The Rev. J. De Jong acceded to my request to pub­lish the letter I sent to him from California in re cor­respondence with the Netherlands. In that letter I stated that the letter proposed by the Rev. De Jong to the committee was “perfectly all right for the pur­pose.”

Concerning this statement the following:

1.  I can only say that I am very sorry that I ever made such a statement, and thereby led the Rev. De Jong and also the Rev. Ophoff to believe that I agreed with the entire contents of the letter. I cannot un­derstand nor will I attempt to explain the statement. It certainly did not, at the time, any more than it does now, express my conviction concerning the contents of the letter in question. Of this fact there are more than one witnesses. That I did not agree with the contents of the letter is very evident from the clear cut and splendid editorial written in the last Con­cordia by the Rev. De Boer, whose testimony to this effect is as unsolicited as it is unexpected. How, then, did I ever come to write such a statement? I do not know.

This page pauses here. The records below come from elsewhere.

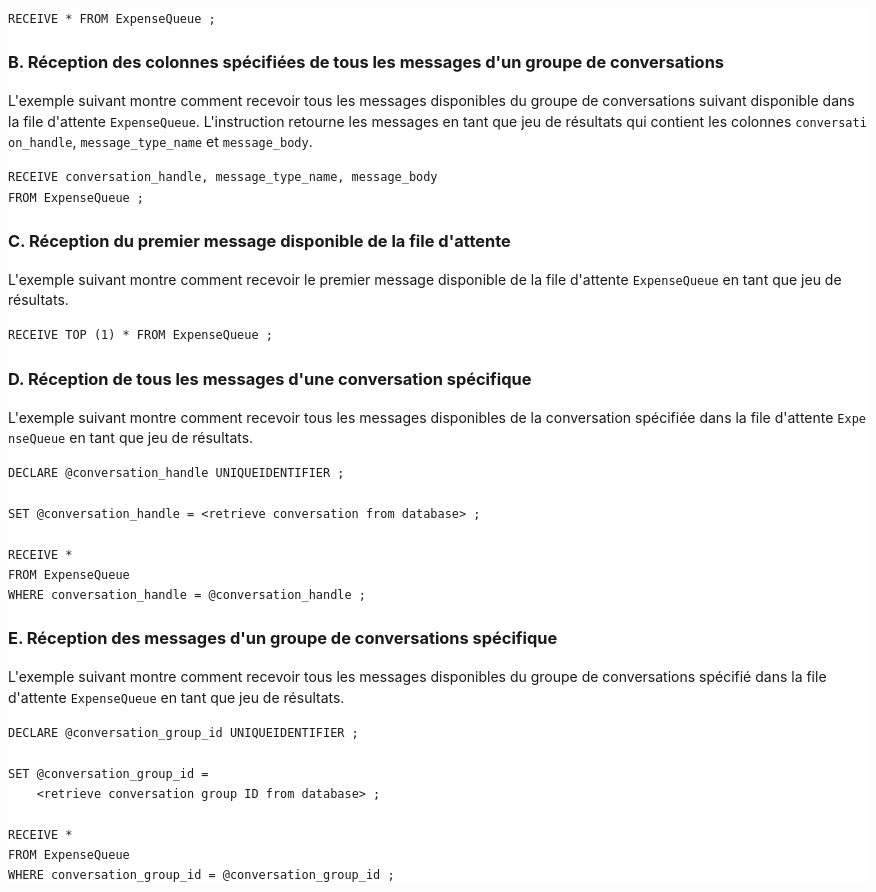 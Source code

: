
 ```  
RECEIVE * FROM ExpenseQueue ;  
```  
  
### <a name="b-receiving-specified-columns-for-all-messages-in-a-conversation-group"></a>B. Réception des colonnes spécifiées de tous les messages d'un groupe de conversations  
 L'exemple suivant montre comment recevoir tous les messages disponibles du groupe de conversations suivant disponible dans la file d'attente `ExpenseQueue`. L'instruction retourne les messages en tant que jeu de résultats qui contient les colonnes `conversation_handle`, `message_type_name` et `message_body`.  
  
```  
RECEIVE conversation_handle, message_type_name, message_body  
FROM ExpenseQueue ;  
```  
  
### <a name="c-receiving-the-first-available-message-in-the-queue"></a>C. Réception du premier message disponible de la file d'attente  
 L'exemple suivant montre comment recevoir le premier message disponible de la file d'attente `ExpenseQueue` en tant que jeu de résultats.  
  
```  
RECEIVE TOP (1) * FROM ExpenseQueue ;  
```  
  
### <a name="d-receiving-all-messages-for-a-specified-conversation"></a>D. Réception de tous les messages d'une conversation spécifique  
 L'exemple suivant montre comment recevoir tous les messages disponibles de la conversation spécifiée dans la file d'attente `ExpenseQueue` en tant que jeu de résultats.  
  
```  
DECLARE @conversation_handle UNIQUEIDENTIFIER ;  
  
SET @conversation_handle = <retrieve conversation from database> ;  
  
RECEIVE *  
FROM ExpenseQueue  
WHERE conversation_handle = @conversation_handle ;  
```  
  
### <a name="e-receiving-messages-for-a-specified-conversation-group"></a>E. Réception des messages d'un groupe de conversations spécifique  
 L'exemple suivant montre comment recevoir tous les messages disponibles du groupe de conversations spécifié dans la file d'attente `ExpenseQueue` en tant que jeu de résultats.  
  
```  
DECLARE @conversation_group_id UNIQUEIDENTIFIER ;  
  
SET @conversation_group_id =   
    <retrieve conversation group ID from database> ;  
  
RECEIVE *  
FROM ExpenseQueue  
WHERE conversation_group_id = @conversation_group_id ;  
```  
   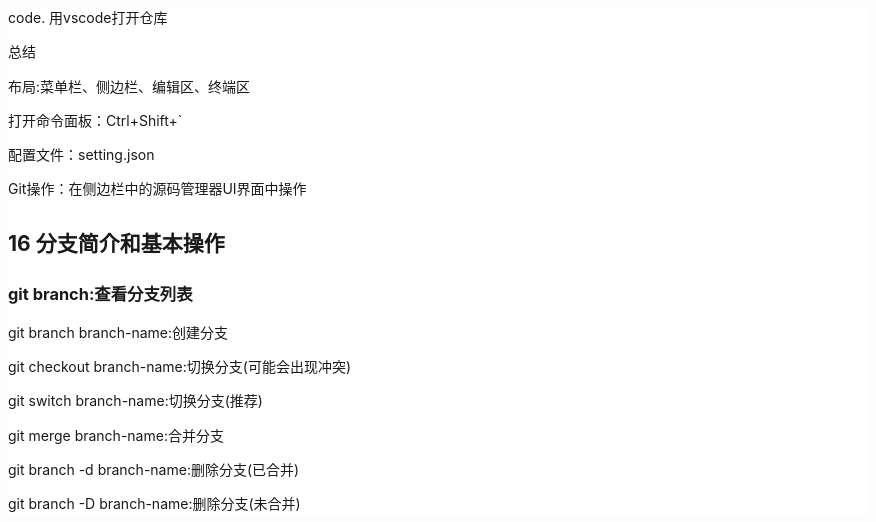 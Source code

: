 code. 用vscode打开仓库

总结

布局:菜单栏、侧边栏、编辑区、终端区

打开命令面板：Ctrl+Shift+`

配置文件：setting.json

Git操作：在侧边栏中的源码管理器UI界面中操作

## 16 分支简介和基本操作

### git branch:查看分支列表

git branch branch-name:创建分支

git checkout branch-name:切换分支(可能会出现冲突)

git switch branch-name:切换分支(推荐)

git merge branch-name:合并分支

git branch -d branch-name:删除分支(已合并)

git branch -D branch-name:删除分支(未合并)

All I can say is that, at the time, I was still far below par because of my then recent illness. I was not on the alert. Nor did I feel like arguing, especially not on paper, because it was very difficult for me to write. Nevertheless, I apologize for the statement and say peccavi.

2.  From the rest of the contents of my letter the Rev. De Jong should have and must have received the impression that I did not like his proposed letter. I wanted to wait, and he should have waited rather than press the Rev. Ophoff to sign. I pronounced it a begging letter, and I did not like to beg. The Rev. De Jong was in the hurry, and there was no need for hurry.

3.  This matter proves that important business of any committee should never be transacted by corres­pondence, but only in a properly called meeting of the committee. In such a meeting the matter could have been properly discussed. If that had been done I am sure that the letter as proposed by the Rev. J. De Jong would never have been sent. Had I, as chair­man of the committee for correspondence, been on the alert, this is what I should have replied to the letter of the Rev. De Jong, and nothing more.

4.  All this, however, concerns only a personal blunder on my part, for which I once more apologize. What is far more important is the fact that synod con­demned the letter of the committee, and neutralized its effect be adopting a substitute letter from which all the obnoxious clauses were eliminated. That this is a fact is also corroborated by the aforementioned edit­orial in Concordia by the Rev. De Boer, who, however, is of the opinion that we should have expressed the disapproval in stronger and more definite terms. And the editor, too, was delegate to synod at the time. This is, after all, the important question, for it proves that our churches at the time of the synod of 1948 were not ready to open the door of our churches to the doctrine and members of the Liberated churches.